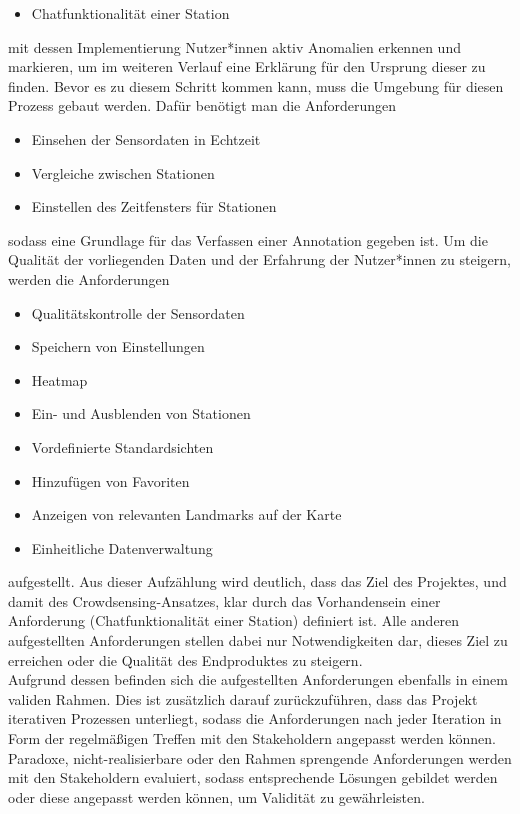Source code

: \begin{itemize}
    \item Chatfunktionalität einer Station
\end{itemize}

mit dessen Implementierung Nutzer*innen aktiv Anomalien erkennen und markieren, um im weiteren Verlauf eine Erklärung für den Ursprung dieser zu finden. Bevor es zu diesem Schritt kommen kann, muss die Umgebung für diesen Prozess gebaut werden. Dafür benötigt man die Anforderungen 

\begin{itemize}
    \item Einsehen der Sensordaten in Echtzeit
    \item Vergleiche zwischen Stationen
    \item Einstellen des Zeitfensters für Stationen
\end{itemize}

sodass eine Grundlage für das Verfassen einer Annotation gegeben ist. Um die Qualität der vorliegenden Daten und der Erfahrung der Nutzer*innen zu steigern, werden die Anforderungen 

\begin{itemize}
    \item Qualitätskontrolle der Sensordaten
    \item Speichern von Einstellungen
    \item Heatmap
    \item Ein- und Ausblenden von Stationen
    \item Vordefinierte Standardsichten
    \item Hinzufügen von Favoriten
    \item Anzeigen von relevanten Landmarks auf der Karte
    \item Einheitliche Datenverwaltung
\end{itemize}

aufgestellt. Aus dieser Aufzählung wird deutlich, dass das Ziel des Projektes, und damit des Crowdsensing-Ansatzes, klar durch das Vorhandensein einer Anforderung (Chatfunktionalität einer Station) definiert ist. Alle anderen aufgestellten Anforderungen stellen dabei nur Notwendigkeiten dar, dieses Ziel zu erreichen oder die Qualität des Endproduktes zu steigern. \\ Aufgrund dessen befinden sich die aufgestellten Anforderungen ebenfalls in einem validen Rahmen. Dies ist zusätzlich darauf zurückzuführen, dass das Projekt iterativen Prozessen unterliegt, sodass die Anforderungen nach jeder Iteration in Form der regelmäßigen Treffen mit den Stakeholdern angepasst werden können. Paradoxe, nicht-realisierbare oder den Rahmen sprengende Anforderungen werden mit den Stakeholdern evaluiert, sodass entsprechende Lösungen gebildet werden oder diese angepasst werden können, um Validität zu gewährleisten.

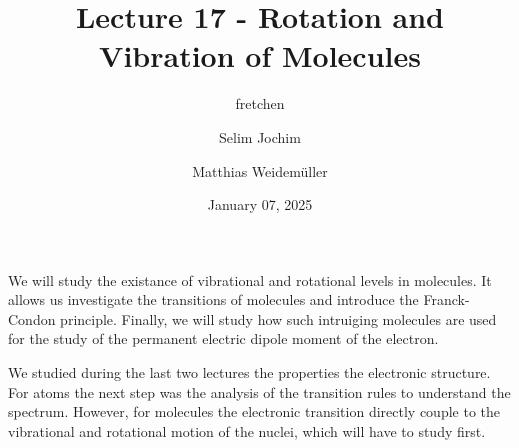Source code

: \documentclass[10pt]{article}
\renewenvironment{abstract}
  {{\bfseries\noindent{\abstractname}\par\nobreak}\footnotesize}
  {\bigskip}
\begin{document}
\title{Lecture 17 - Rotation and Vibration of Molecules}



\author[1]{fretchen}%
\author[2]{Selim Jochim}%
\author[2]{Matthias Weidemüller}%
%
%


\vspace{-1em}



  
  \date{January 07, 2025}


\begingroup
\let\center\flushleft
\let\endcenter\endflushleft
\maketitle
\endgroup





\begin{abstract}
We will study the existance of vibrational and rotational levels in molecules. It allows us investigate the transitions of molecules and introduce the Franck-Condon principle. Finally, we will study how such intruiging molecules are used for the study of the permanent electric dipole moment of the electron.%
\end{abstract}%



\sloppy


We studied during the last two lectures the properties the electronic structure. For atoms the next step was the analysis of the transition rules to understand the spectrum. However, for molecules the electronic transition directly couple to the vibrational and rotational motion of the nuclei, which will have to study first.
\end{document}
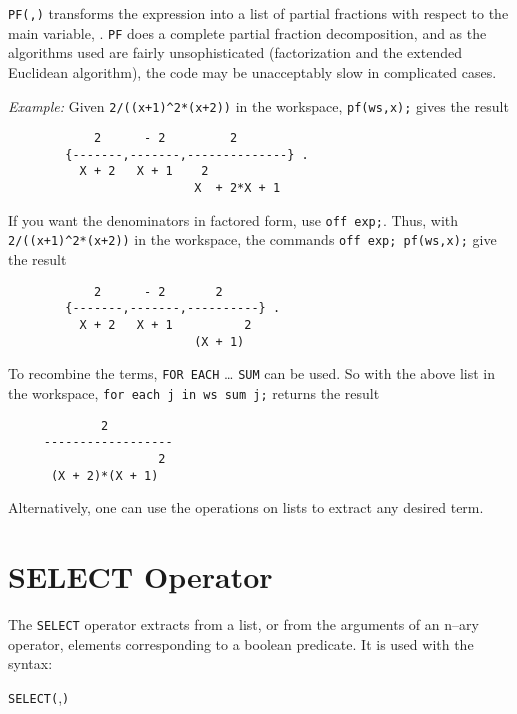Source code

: \texttt{PF(,)} transforms the expression  into
a list of partial fractions with respect to the main variable, .
\texttt{PF}
does a complete partial fraction decomposition, and as the algorithms used
are fairly unsophisticated (factorization and the extended Euclidean
algorithm), the code may be unacceptably slow in complicated cases.

\textit{Example:}
Given \texttt{2/((x+1)\textasciicircum2*(x+2))} in the workspace,
\texttt{pf(ws,x);} gives the result
\begin{samepage}
\begin{verbatim}
            2      - 2         2
        {-------,-------,--------------} .
          X + 2   X + 1    2
                          X  + 2*X + 1
\end{verbatim}
\end{samepage}

If you want the denominators in factored form, use \texttt{off exp;}.
Thus, with \texttt{2/((x+1)\textasciicircum2*(x+2))} in the workspace,
the commands \texttt{off exp; pf(ws,x);} give the result
\begin{verbatim}
            2      - 2       2
        {-------,-------,----------} .
          X + 2   X + 1          2
                          (X + 1)
\end{verbatim}

To recombine the terms, \texttt{FOR EACH} \ldots{} \texttt{SUM} can be used.  
So with the above list in the workspace, 
\texttt{for each j in ws sum j;} returns the result
\begin{verbatim}
             2
     ------------------
                     2
      (X + 2)*(X + 1)
\end{verbatim}

Alternatively, one can use the operations on lists to extract any desired
term.


\section{SELECT Operator}
\hypertarget{operator:SELECT}{}

The \texttt{SELECT} operator extracts from a list,
or from the arguments of an n--ary operator, elements corresponding
to a boolean predicate. It is used with the syntax:
\begin{syntax}
  \texttt{SELECT(},\texttt{)}
\end{syntax}


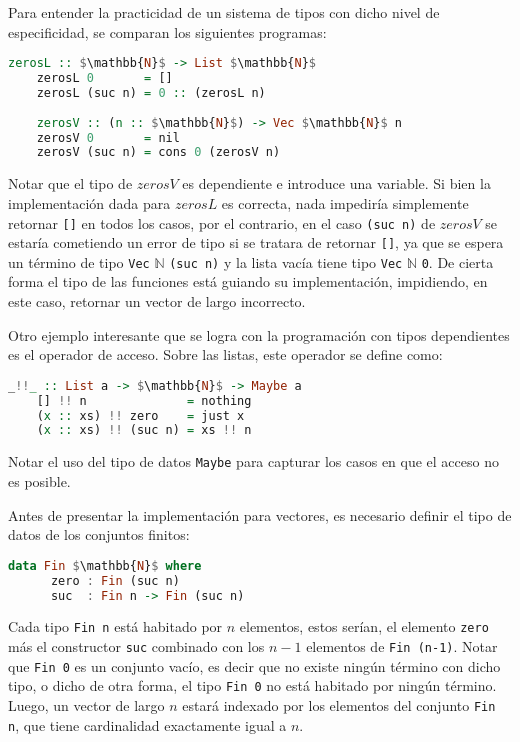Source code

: Para entender la practicidad de un sistema de tipos con dicho nivel de especificidad, se comparan los siguientes programas:
\begin{lstlisting}[mathescape, language=Haskell]
	zerosL :: $\mathbb{N}$ -> List $\mathbb{N}$
	zerosL 0       = []
	zerosL (suc n) = 0 :: (zerosL n)
	
	zerosV :: (n :: $\mathbb{N}$) -> Vec $\mathbb{N}$ n
	zerosV 0       = nil
	zerosV (suc n) = cons 0 (zerosV n)
\end{lstlisting}

Notar que el tipo de $zerosV$ es dependiente e introduce una variable.
Si bien la implementación dada para $zerosL$ es correcta, nada impediría simplemente retornar \verb|[]| en todos los casos, por el contrario, en el caso \verb|(suc n)| de $zerosV$ se estaría cometiendo un error de tipo si se tratara de retornar \verb|[]|, ya que se espera un término de tipo \verb|Vec| $\mathbb{N}$ \verb|(suc n)| y la lista vacía tiene tipo \verb|Vec| $\mathbb{N}$ \verb|0|.
De cierta forma el tipo de las funciones está guiando su implementación, impidiendo, en este caso, retornar un vector de largo incorrecto.

Otro ejemplo interesante que se logra con la programación con tipos dependientes es el operador de acceso. Sobre las listas, este operador se define como:

\begin{lstlisting}[mathescape, language=Haskell, deletekeywords={zero}]
	_!!_ :: List a -> $\mathbb{N}$ -> Maybe a
	[] !! n              = nothing
	(x :: xs) !! zero    = just x
	(x :: xs) !! (suc n) = xs !! n
\end{lstlisting}

Notar el uso del tipo de datos \verb|Maybe| para capturar los casos en que el acceso no es posible.

Antes de presentar la implementación para vectores, es necesario definir el tipo de datos de los conjuntos finitos:

\begin{lstlisting}[mathescape, language=Haskell, deletekeywords={zero}]
	data Fin $\mathbb{N}$ where
	  zero : Fin (suc n)
	  suc  : Fin n -> Fin (suc n)
\end{lstlisting}

Cada tipo \verb|Fin n| está habitado por $n$ elementos, estos serían, el elemento \verb|zero| más el constructor \verb|suc| combinado con los $n-1$ elementos de \verb|Fin (n-1)|.
Notar que \verb|Fin 0| es un conjunto vacío, es decir que no existe ningún término con dicho tipo, o dicho de otra forma, el tipo \verb|Fin 0| no está habitado por ningún término.
Luego, un vector de largo $n$ estará indexado por los elementos del conjunto \verb|Fin n|, que tiene cardinalidad exactamente igual a $n$.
——
Return every line of the listing that has the word "innen" in it.

mit dessen Implementierung Nutzer*innen aktiv Anomalien erkennen und markieren, um im weiteren Verlauf eine Erklärung für den Ursprung dieser zu finden. Bevor es zu diesem Schritt kommen kann, muss die Umgebung für diesen Prozess gebaut werden. Dafür benötigt man die Anforderungen 
sodass eine Grundlage für das Verfassen einer Annotation gegeben ist. Um die Qualität der vorliegenden Daten und der Erfahrung der Nutzer*innen zu steigern, werden die Anforderungen 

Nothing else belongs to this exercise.